* **Task description**
When a line in the data below includes "TAMU", pick it out and copy it.

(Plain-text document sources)
○ ○ ○ ○ ○
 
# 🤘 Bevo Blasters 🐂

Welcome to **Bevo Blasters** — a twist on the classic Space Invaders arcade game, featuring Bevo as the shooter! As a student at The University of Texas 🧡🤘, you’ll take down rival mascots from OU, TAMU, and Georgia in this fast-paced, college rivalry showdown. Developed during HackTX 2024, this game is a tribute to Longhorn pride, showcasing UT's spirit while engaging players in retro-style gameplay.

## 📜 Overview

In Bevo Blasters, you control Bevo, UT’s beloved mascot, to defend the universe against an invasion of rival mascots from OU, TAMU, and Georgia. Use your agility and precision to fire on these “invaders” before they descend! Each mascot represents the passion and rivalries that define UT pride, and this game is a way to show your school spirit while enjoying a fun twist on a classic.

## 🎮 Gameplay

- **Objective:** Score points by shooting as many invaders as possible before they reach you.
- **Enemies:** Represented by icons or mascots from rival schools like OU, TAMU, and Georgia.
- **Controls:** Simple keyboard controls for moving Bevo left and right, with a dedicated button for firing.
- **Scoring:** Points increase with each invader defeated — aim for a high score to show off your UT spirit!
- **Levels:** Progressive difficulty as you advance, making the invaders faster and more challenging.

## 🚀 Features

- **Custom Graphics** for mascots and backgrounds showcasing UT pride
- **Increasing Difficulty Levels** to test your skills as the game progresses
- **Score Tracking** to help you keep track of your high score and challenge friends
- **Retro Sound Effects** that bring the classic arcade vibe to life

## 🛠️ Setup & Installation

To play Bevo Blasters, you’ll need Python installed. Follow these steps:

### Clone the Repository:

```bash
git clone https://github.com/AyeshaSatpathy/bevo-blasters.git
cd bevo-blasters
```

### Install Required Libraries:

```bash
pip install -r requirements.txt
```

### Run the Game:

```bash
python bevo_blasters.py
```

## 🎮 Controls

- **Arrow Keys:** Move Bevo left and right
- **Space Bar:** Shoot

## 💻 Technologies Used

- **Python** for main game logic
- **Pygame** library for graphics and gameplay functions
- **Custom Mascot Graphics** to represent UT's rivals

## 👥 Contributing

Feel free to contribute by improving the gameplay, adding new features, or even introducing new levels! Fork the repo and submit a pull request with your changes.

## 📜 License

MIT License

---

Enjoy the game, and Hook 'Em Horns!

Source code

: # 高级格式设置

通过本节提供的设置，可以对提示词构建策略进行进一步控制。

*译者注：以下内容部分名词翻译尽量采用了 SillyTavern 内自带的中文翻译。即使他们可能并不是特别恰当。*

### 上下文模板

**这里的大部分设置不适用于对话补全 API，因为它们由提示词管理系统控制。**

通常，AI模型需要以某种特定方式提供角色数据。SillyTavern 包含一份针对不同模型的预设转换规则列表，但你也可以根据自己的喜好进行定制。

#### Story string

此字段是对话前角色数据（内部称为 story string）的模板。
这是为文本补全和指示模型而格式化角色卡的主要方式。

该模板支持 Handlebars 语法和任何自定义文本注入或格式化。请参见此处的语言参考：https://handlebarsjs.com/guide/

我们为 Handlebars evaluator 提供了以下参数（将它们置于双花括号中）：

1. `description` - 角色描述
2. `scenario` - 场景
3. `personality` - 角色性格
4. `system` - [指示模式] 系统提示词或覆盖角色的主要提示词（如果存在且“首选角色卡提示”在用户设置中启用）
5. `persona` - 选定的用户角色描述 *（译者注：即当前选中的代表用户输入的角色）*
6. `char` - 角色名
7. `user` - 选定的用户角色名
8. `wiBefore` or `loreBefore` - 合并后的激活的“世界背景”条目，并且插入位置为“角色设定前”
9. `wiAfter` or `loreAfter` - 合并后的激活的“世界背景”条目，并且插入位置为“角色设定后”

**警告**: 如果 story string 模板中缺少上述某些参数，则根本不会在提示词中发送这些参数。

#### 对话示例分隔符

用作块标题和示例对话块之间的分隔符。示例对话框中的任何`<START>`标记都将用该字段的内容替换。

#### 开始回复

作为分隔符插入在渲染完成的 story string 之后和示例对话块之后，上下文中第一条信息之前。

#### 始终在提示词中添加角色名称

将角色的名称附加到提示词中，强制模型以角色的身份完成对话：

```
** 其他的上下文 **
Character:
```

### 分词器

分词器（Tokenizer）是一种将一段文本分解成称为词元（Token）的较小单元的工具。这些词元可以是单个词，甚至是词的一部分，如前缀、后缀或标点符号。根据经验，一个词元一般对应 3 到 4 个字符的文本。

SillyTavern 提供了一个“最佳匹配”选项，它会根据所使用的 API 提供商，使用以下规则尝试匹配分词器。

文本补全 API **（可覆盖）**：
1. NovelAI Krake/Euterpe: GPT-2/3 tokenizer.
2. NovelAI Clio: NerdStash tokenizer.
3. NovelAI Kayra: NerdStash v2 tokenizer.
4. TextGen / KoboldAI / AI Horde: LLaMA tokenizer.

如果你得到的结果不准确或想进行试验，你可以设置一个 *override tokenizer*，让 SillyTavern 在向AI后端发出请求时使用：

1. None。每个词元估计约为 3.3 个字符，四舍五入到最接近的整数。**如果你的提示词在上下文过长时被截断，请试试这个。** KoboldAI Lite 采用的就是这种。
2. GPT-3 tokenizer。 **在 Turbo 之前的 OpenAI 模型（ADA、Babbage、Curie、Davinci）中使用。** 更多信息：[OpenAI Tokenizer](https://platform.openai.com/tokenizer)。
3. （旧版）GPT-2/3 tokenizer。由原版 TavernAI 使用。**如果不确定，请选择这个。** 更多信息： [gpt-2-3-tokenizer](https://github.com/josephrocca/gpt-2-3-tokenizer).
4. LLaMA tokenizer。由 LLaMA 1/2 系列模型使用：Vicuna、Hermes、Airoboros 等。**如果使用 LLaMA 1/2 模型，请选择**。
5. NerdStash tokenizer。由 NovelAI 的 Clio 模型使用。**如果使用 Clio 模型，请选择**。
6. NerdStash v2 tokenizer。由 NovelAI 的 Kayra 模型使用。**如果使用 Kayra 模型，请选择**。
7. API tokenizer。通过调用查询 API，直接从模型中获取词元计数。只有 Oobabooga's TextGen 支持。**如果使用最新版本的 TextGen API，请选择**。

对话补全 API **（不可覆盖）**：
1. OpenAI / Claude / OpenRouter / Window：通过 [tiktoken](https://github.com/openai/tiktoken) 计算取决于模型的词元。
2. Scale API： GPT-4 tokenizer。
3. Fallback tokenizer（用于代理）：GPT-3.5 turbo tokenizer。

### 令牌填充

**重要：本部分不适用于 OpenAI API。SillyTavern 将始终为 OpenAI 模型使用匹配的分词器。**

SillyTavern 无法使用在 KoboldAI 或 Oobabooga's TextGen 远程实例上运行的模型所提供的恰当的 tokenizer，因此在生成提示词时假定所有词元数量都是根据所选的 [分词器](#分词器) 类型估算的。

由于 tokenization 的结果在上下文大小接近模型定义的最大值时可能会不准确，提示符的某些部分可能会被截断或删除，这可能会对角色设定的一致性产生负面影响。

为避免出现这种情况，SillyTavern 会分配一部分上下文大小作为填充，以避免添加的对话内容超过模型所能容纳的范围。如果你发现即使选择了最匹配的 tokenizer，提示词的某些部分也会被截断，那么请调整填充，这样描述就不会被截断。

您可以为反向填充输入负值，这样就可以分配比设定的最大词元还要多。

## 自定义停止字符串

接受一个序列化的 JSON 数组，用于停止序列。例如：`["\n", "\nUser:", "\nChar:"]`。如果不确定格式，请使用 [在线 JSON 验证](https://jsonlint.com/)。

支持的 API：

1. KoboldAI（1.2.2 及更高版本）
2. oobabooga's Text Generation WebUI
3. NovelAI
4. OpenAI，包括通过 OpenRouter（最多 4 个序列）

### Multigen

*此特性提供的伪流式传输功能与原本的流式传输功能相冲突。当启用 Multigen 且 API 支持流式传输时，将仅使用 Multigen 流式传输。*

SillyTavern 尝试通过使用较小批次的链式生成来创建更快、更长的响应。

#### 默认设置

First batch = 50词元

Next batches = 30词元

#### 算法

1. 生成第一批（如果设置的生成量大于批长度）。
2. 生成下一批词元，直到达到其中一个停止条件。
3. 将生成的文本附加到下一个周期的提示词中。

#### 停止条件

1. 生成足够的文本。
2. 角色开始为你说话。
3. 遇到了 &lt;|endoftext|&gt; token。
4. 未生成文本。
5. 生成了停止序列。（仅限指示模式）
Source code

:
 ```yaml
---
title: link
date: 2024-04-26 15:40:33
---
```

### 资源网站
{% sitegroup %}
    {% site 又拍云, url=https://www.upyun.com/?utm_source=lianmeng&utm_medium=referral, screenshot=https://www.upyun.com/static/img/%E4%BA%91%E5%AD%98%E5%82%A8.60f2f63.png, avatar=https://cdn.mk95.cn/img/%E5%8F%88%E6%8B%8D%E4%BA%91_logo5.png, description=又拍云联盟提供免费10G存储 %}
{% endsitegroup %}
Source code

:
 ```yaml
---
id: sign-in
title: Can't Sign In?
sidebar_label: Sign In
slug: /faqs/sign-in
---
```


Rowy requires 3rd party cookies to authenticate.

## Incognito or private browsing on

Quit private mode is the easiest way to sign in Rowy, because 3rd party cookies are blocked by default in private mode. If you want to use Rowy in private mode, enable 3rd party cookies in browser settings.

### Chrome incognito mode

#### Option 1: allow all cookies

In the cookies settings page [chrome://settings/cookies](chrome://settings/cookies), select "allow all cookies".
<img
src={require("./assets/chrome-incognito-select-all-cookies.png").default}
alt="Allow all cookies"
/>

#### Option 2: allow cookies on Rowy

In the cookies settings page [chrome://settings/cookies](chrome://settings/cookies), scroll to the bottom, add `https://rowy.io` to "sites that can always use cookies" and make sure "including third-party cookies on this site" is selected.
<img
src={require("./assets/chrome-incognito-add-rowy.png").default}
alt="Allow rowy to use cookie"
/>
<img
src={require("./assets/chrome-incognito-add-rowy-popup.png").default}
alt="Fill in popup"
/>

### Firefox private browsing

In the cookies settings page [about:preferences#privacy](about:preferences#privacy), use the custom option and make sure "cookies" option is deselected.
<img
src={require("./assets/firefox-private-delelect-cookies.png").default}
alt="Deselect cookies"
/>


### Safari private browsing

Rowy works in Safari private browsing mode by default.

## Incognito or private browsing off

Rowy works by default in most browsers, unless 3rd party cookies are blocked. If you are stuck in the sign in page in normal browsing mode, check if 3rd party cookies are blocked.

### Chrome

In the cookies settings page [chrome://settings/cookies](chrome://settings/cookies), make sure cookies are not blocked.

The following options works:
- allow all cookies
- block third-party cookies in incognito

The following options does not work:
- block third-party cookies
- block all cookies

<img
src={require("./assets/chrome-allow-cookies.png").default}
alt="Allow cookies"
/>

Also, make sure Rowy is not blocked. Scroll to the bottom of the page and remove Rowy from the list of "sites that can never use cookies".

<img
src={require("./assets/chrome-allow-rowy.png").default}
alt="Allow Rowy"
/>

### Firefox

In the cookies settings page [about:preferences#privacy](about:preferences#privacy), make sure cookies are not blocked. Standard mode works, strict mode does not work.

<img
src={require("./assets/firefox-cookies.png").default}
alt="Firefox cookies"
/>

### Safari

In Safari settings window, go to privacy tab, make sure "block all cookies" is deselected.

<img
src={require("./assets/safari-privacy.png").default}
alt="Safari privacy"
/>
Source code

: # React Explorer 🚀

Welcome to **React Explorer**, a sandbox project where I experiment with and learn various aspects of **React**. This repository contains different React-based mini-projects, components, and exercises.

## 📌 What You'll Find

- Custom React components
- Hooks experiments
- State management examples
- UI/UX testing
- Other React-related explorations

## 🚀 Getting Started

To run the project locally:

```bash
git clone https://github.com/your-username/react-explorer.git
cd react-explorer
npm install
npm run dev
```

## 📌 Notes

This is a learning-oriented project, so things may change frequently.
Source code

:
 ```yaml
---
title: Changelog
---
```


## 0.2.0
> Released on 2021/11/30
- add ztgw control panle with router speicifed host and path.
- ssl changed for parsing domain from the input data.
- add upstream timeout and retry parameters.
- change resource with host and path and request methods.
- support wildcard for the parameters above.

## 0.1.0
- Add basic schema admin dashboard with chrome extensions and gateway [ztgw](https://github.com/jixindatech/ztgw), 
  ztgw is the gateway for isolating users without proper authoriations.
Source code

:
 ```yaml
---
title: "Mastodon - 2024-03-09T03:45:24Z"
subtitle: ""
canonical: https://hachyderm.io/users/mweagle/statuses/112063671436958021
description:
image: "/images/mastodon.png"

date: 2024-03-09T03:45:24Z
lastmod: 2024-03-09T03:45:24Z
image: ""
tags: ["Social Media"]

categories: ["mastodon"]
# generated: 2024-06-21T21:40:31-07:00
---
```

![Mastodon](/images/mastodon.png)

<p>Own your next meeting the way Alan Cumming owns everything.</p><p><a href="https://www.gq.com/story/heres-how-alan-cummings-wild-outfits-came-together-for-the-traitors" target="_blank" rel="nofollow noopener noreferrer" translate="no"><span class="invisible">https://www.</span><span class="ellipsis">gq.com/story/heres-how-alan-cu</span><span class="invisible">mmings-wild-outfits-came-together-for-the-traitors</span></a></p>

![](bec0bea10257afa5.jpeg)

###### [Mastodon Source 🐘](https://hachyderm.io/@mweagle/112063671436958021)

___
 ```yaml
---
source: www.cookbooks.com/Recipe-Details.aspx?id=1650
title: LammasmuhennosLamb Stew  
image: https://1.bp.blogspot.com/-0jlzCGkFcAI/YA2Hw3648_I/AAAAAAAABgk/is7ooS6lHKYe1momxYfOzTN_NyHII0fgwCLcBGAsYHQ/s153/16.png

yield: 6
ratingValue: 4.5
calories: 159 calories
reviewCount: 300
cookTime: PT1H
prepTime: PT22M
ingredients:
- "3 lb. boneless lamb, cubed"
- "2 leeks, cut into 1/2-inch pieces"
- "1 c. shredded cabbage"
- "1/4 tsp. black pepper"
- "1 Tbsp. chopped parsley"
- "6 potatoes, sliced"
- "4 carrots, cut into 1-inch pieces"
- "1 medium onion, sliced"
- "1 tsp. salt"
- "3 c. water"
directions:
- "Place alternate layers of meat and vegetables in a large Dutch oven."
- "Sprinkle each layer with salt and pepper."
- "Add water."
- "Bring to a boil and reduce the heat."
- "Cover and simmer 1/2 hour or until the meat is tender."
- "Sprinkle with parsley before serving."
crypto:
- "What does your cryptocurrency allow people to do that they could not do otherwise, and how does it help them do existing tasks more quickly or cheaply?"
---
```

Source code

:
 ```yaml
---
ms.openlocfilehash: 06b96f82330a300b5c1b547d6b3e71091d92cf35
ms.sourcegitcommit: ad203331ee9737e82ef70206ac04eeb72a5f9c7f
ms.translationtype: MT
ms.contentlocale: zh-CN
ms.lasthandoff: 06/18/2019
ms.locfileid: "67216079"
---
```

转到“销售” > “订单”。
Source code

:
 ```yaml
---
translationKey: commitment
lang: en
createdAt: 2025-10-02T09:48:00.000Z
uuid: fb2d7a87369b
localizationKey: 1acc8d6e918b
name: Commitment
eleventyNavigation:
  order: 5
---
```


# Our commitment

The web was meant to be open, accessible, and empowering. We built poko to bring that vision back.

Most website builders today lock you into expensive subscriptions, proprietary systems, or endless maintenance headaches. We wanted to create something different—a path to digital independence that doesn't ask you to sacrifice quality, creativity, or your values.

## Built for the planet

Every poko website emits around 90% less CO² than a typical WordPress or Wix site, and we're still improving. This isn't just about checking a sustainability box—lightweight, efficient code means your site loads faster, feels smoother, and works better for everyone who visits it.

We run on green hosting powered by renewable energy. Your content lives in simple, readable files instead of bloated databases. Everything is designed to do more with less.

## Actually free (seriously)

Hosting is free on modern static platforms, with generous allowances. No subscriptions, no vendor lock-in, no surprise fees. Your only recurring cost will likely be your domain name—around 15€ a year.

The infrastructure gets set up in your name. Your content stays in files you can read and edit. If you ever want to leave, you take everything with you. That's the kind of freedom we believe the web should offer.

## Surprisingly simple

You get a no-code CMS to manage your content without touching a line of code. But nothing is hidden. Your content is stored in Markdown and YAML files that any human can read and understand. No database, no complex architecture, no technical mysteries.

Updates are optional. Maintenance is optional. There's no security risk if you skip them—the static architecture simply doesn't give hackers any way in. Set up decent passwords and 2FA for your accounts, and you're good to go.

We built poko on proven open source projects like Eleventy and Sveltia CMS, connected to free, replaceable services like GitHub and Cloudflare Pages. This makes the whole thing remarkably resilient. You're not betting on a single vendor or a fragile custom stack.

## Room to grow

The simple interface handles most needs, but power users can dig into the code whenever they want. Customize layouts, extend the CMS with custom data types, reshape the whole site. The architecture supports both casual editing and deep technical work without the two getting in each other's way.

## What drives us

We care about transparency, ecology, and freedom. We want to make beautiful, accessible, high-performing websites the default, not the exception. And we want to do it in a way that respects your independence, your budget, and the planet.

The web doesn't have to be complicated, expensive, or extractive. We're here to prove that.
○ ○ ○ ○ ○
* **Answer area**
Welcome to **Bevo Blasters** — a twist on the classic Space Invaders arcade game, featuring Bevo as the shooter! As a student at The University of Texas 🧡🤘, you’ll take down rival mascots from OU, TAMU, and Georgia in this fast-paced, college rivalry showdown. Developed during HackTX 2024, this game is a tribute to Longhorn pride, showcasing UT's spirit while engaging players in retro-style gameplay.
In Bevo Blasters, you control Bevo, UT’s beloved mascot, to defend the universe against an invasion of rival mascots from OU, TAMU, and Georgia. Use your agility and precision to fire on these “invaders” before they descend! Each mascot represents the passion and rivalries that define UT pride, and this game is a way to show your school spirit while enjoying a fun twist on a classic.
- **Enemies:** Represented by icons or mascots from rival schools like OU, TAMU, and Georgia.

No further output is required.